[[ DATA TO EXAMINE open ]]
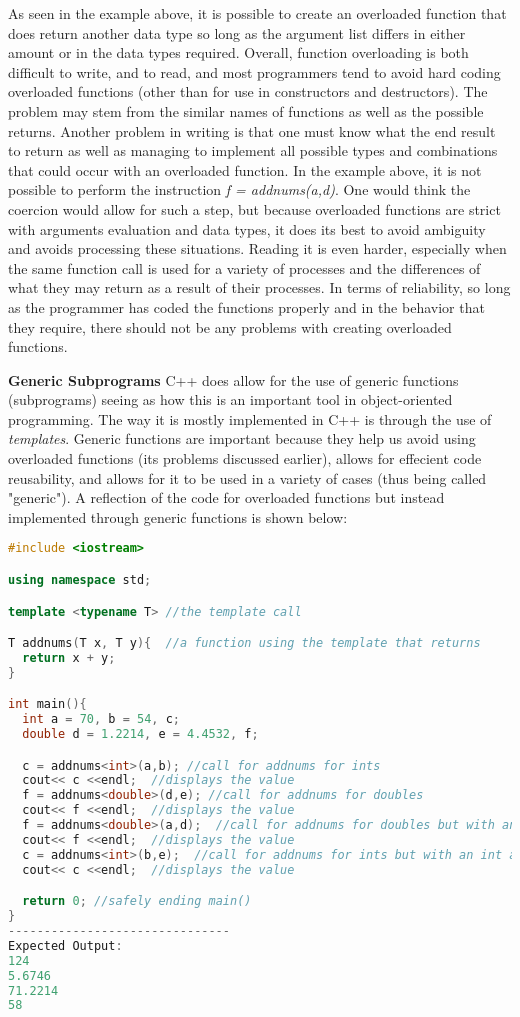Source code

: \documentclass[12pt]{article}
\begin{document}
As seen in the example above, it is possible to create an overloaded function that does return another data type so long as the argument list differs in either amount or in the data types required. Overall, function overloading is both difficult to write, and to read, and most programmers tend to avoid hard coding overloaded functions (other than for use in constructors and destructors). The problem may stem from the similar names of functions as well as the possible returns. Another problem in writing is that one must know what the end result to return as well as managing to implement all possible types and combinations that could occur with an overloaded function. In the example above, it is not possible to perform the instruction \textit{f = addnums(a,d)}. One would think the coercion would allow for such a step, but because overloaded functions are strict with arguments evaluation and data types, it does its best to avoid ambiguity and avoids processing these situations. Reading it is even harder, especially when the same function call is used for a variety of processes and the differences of what they may return as a result of their processes. In terms of reliability, so long as the programmer has coded the functions properly and in the behavior that they require, there should not be any problems with creating overloaded functions.

\textbf{Generic Subprograms} C++ does allow for the use of generic functions (subprograms) seeing as how this is an important tool in object-oriented programming. The way it is mostly implemented in C++ is through the use of \textit{templates}. Generic functions are important because they help us avoid using overloaded functions (its problems discussed earlier), allows for effecient code reusability, and allows for it to be used in a variety of cases (thus being called "generic"). A reflection of the code for overloaded functions but instead implemented through generic functions is shown below:
\begin{lstlisting}[language=C++]
#include <iostream>

using namespace std;

template <typename T> //the template call

T addnums(T x, T y){  //a function using the template that returns 
  return x + y;
}

int main(){
  int a = 70, b = 54, c;
  double d = 1.2214, e = 4.4532, f;

  c = addnums<int>(a,b); //call for addnums for ints
  cout<< c <<endl;  //displays the value
  f = addnums<double>(d,e); //call for addnums for doubles
  cout<< f <<endl;  //displays the value
  f = addnums<double>(a,d);  //call for addnums for doubles but with an int and a double
  cout<< f <<endl;  //displays the value
  c = addnums<int>(b,e);  //call for addnums for ints but with an int and a double
  cout<< c <<endl;  //displays the value

  return 0; //safely ending main()
}
-------------------------------
Expected Output:
124
5.6746
71.2214
58
\end{lstlisting}
\end{document}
[[ DATA TO EXAMINE closed ]]
WHAT IS EXPECTED — Go through the listing above and copy each line in which the string "main" is found.

TASK OUTPUT —
int main(){
  return 0; //safely ending main()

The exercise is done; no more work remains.